Records from a data source:
= = = = = = =
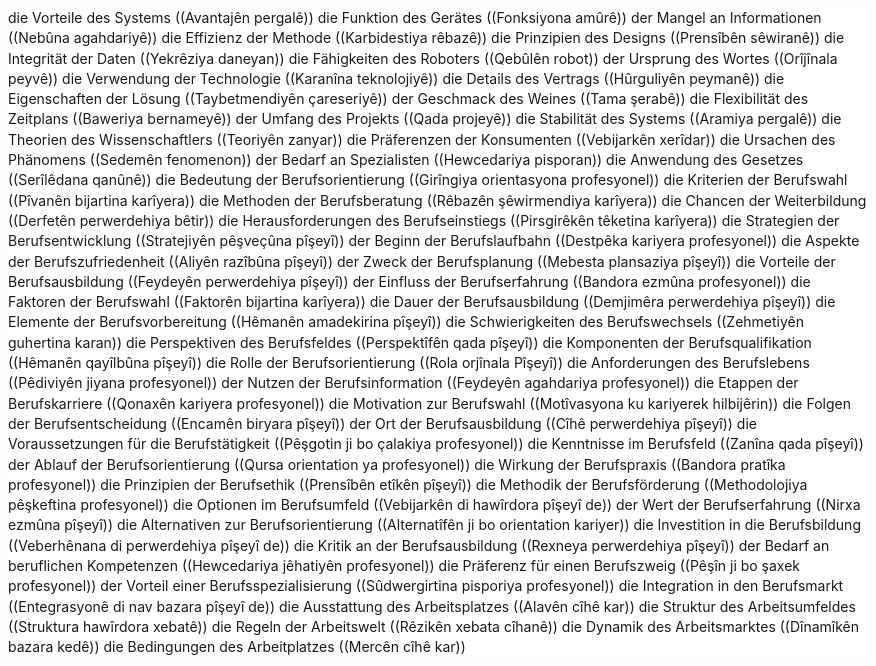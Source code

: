 die Vorteile des Systems ((Avantajên pergalê))
die Funktion des Gerätes ((Fonksiyona amûrê))
der Mangel an Informationen ((Nebûna agahdariyê))
die Effizienz der Methode ((Karbidestiya rêbazê))
die Prinzipien des Designs ((Prensîbên sêwiranê))
die Integrität der Daten ((Yekrêziya daneyan))
die Fähigkeiten des Roboters ((Qebûlên robot))
der Ursprung des Wortes ((Orîjînala peyvê))
die Verwendung der Technologie ((Karanîna teknolojiyê))
die Details des Vertrags ((Hûrguliyên peymanê))
die Eigenschaften der Lösung ((Taybetmendiyên çareseriyê))
der Geschmack des Weines ((Tama şerabê))
die Flexibilität des Zeitplans ((Baweriya bernameyê))
der Umfang des Projekts ((Qada projeyê))
die Stabilität des Systems ((Aramiya pergalê))
die Theorien des Wissenschaftlers ((Teoriyên zanyar))
die Präferenzen der Konsumenten ((Vebijarkên xerîdar))
die Ursachen des Phänomens ((Sedemên fenomenon))
der Bedarf an Spezialisten ((Hewcedariya pisporan))
die Anwendung des Gesetzes ((Serîlêdana qanûnê))
die Bedeutung der Berufsorientierung ((Girîngiya orientasyona profesyonel))
die Kriterien der Berufswahl ((Pîvanên bijartina karîyera))
die Methoden der Berufsberatung ((Rêbazên şêwirmendiya karîyera))
die Chancen der Weiterbildung ((Derfetên perwerdehiya bêtir))
die Herausforderungen des Berufseinstiegs ((Pirsgirêkên têketina karîyera))
die Strategien der Berufsentwicklung ((Stratejiyên pêşveçûna pîşeyî))
der Beginn der Berufslaufbahn ((Destpêka kariyera profesyonel))
die Aspekte der Berufszufriedenheit ((Aliyên razîbûna pîşeyî))
der Zweck der Berufsplanung ((Mebesta plansaziya pîşeyî))
die Vorteile der Berufsausbildung ((Feydeyên perwerdehiya pîşeyî))
der Einfluss der Berufserfahrung ((Bandora ezmûna profesyonel))
die Faktoren der Berufswahl ((Faktorên bijartina karîyera))
die Dauer der Berufsausbildung ((Demjimêra perwerdehiya pîşeyî))
die Elemente der Berufsvorbereitung ((Hêmanên amadekirina pîşeyî))
die Schwierigkeiten des Berufswechsels ((Zehmetiyên guhertina karan))
die Perspektiven des Berufsfeldes ((Perspektîfên qada pîşeyî))
die Komponenten der Berufsqualifikation ((Hêmanên qayîlbûna pîşeyî))
die Rolle der Berufsorientierung ((Rola orjînala Pîşeyî))
die Anforderungen des Berufslebens ((Pêdiviyên jiyana profesyonel))
der Nutzen der Berufsinformation ((Feydeyên agahdariya profesyonel))
die Etappen der Berufskarriere ((Qonaxên kariyera profesyonel))
die Motivation zur Berufswahl ((Motîvasyona ku kariyerek hilbijêrin))
die Folgen der Berufsentscheidung ((Encamên biryara pîşeyî))
der Ort der Berufsausbildung ((Cîhê perwerdehiya pîşeyî))
die Voraussetzungen für die Berufstätigkeit ((Pêşgotin ji bo çalakiya profesyonel))
die Kenntnisse im Berufsfeld ((Zanîna qada pîşeyî))
der Ablauf der Berufsorientierung ((Qursa orientation ya profesyonel))
die Wirkung der Berufspraxis ((Bandora pratîka profesyonel))
die Prinzipien der Berufsethik ((Prensîbên etîkên pîşeyî))
die Methodik der Berufsförderung ((Methodolojiya pêşkeftina profesyonel))
die Optionen im Berufsumfeld ((Vebijarkên di hawîrdora pîşeyî de))
der Wert der Berufserfahrung ((Nirxa ezmûna pîşeyî))
die Alternativen zur Berufsorientierung ((Alternatîfên ji bo orientation kariyer))
die Investition in die Berufsbildung ((Veberhênana di perwerdehiya pîşeyî de))
die Kritik an der Berufsausbildung ((Rexneya perwerdehiya pîşeyî))
der Bedarf an beruflichen Kompetenzen ((Hewcedariya jêhatiyên profesyonel))
die Präferenz für einen Berufszweig ((Pêşîn ji bo şaxek profesyonel))
der Vorteil einer Berufsspezialisierung ((Sûdwergirtina pisporiya profesyonel))
die Integration in den Berufsmarkt ((Entegrasyonê di nav bazara pîşeyî de))
die Ausstattung des Arbeitsplatzes ((Alavên cîhê kar))
die Struktur des Arbeitsumfeldes ((Struktura hawîrdora xebatê))
die Regeln der Arbeitswelt ((Rêzikên xebata cîhanê))
die Dynamik des Arbeitsmarktes ((Dînamîkên bazara kedê))
die Bedingungen des Arbeitplatzes ((Mercên cîhê kar))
= = = = = = =
Problem details.
Search the records above for the string "Feydeyên". Copy every line that contains it.

Completed task.
die Vorteile der Berufsausbildung ((Feydeyên perwerdehiya pîşeyî))
der Nutzen der Berufsinformation ((Feydeyên agahdariya profesyonel))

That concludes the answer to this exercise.